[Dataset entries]
══════════
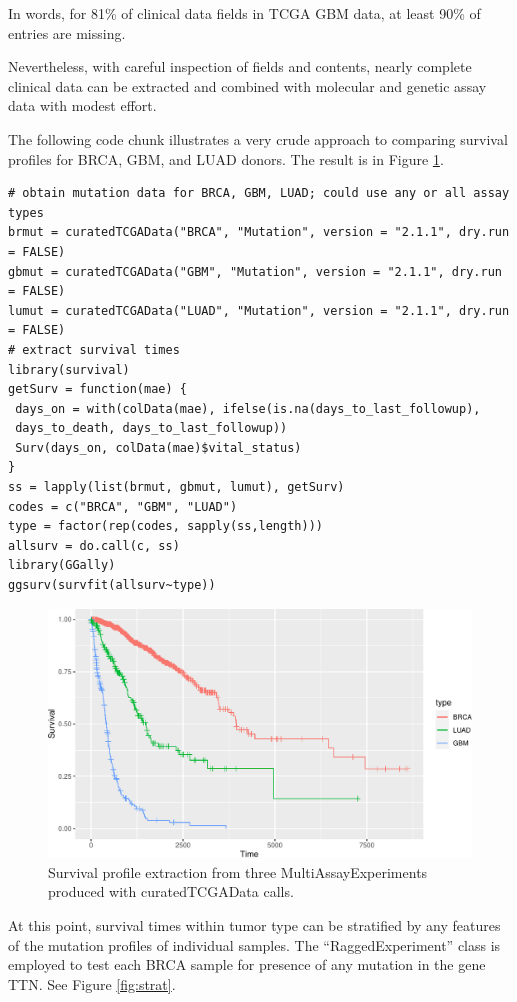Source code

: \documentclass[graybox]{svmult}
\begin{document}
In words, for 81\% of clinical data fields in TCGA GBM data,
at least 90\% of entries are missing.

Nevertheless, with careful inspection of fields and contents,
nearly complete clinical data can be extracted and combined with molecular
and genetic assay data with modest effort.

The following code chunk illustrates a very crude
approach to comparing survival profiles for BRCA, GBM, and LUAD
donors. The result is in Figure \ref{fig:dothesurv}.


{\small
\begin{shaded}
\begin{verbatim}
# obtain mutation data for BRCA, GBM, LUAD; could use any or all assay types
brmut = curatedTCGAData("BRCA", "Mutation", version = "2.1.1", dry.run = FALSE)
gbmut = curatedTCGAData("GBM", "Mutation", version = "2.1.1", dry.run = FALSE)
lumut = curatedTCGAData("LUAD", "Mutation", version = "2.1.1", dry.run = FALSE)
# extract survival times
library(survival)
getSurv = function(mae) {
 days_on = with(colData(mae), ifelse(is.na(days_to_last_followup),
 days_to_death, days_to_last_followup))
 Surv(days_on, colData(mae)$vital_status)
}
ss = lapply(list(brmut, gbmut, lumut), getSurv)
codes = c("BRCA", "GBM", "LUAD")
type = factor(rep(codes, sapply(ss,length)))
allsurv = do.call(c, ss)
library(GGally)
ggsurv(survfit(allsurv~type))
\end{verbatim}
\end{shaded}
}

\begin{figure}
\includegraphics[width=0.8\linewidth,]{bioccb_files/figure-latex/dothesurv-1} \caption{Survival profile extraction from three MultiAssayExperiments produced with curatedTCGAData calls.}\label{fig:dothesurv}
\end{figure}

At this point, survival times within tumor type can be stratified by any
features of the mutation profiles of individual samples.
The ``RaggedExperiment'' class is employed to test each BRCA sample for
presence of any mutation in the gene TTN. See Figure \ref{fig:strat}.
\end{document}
══════════
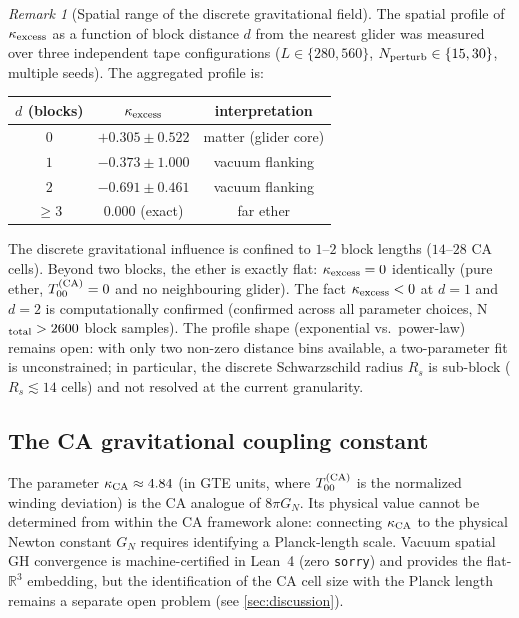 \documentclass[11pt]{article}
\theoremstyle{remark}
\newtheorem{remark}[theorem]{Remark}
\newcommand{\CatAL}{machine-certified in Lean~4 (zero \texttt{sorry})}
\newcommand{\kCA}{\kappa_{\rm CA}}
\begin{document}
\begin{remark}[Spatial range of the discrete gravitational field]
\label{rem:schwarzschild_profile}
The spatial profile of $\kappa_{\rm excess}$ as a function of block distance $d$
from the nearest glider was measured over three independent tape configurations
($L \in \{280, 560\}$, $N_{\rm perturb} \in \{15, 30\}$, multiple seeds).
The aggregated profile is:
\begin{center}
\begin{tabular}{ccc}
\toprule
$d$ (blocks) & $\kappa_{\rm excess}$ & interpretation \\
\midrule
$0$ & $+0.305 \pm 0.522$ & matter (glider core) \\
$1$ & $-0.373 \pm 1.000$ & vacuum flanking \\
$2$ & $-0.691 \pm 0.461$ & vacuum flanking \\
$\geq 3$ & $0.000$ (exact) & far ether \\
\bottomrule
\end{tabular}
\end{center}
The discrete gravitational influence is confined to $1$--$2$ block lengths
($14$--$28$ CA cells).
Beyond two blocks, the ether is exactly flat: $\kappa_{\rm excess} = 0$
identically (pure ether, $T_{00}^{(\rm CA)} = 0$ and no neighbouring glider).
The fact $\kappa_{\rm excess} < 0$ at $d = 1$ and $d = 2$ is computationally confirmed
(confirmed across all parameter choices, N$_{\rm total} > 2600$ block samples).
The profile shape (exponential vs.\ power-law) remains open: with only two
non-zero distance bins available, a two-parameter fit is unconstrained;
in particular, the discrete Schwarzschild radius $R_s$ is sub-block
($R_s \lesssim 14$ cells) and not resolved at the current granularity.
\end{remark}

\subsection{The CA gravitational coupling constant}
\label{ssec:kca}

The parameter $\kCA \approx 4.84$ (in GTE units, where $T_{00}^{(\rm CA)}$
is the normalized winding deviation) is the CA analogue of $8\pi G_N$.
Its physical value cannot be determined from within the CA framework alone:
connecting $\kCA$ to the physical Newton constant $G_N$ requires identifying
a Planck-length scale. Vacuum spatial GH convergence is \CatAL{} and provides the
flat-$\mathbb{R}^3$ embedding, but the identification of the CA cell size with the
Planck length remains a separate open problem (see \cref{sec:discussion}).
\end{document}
══════════
Your assignment: When a line of the records includes "allsurv", that line belongs in the answer.

Result of the exercise:
allsurv = do.call(c, ss)
ggsurv(survfit(allsurv~type))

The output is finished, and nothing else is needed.